Collected data:
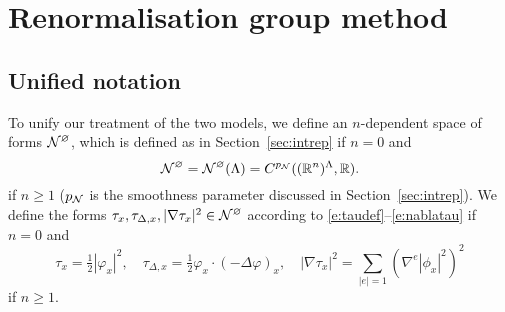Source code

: \chapter{Renormalisation group method}




\section{Unified notation}

To unify our treatment of the two models, we define an $n$-dependent space of forms
$\mathcal{N}^\varnothing$, which is defined as in Section~\ref{sec:intrep} if $n = 0$ and
\begin{equation}
\label{e:Ncaldef}
\mathcal{N}^\varnothing
	= \mathcal{N}^\varnothing(\Lambda)
	= C^{p_{\mathcal{N}}}(({\mathbb R}^n)^\Lambda,{\mathbb R}).
\end{equation}
if $n \ge 1$ ($p_{\mathcal{N}}$ is the smoothness parameter discussed in Section~\ref{sec:intrep}).
We define the forms $\tau_x, \tau_{\Delta,x}, |\nabla\tau_x|^2 \in \mathcal{N}^\varnothing$ according
to \eqref{e:taudef}--\eqref{e:nablatau} if $n = 0$ and
\begin{equation}
\label{e:tauphi}
\tau_x = \tfrac{1}{2} |\varphi_x|^2,
	\quad
\tau_{\Delta,x} = \tfrac{1}{2} \varphi_x \cdot (-\Delta \varphi)_x,
	\quad
|\nabla\tau_x|^2 = \sum_{|e|=1} (\nabla^e |\phi_x|^2)^2
\end{equation}
if $n \ge 1$.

● Work instruction
Each line of the data that holds "Lambda" should be copied.

● Written solution
	= \mathcal{N}^\varnothing(\Lambda)
	= C^{p_{\mathcal{N}}}(({\mathbb R}^n)^\Lambda,{\mathbb R}).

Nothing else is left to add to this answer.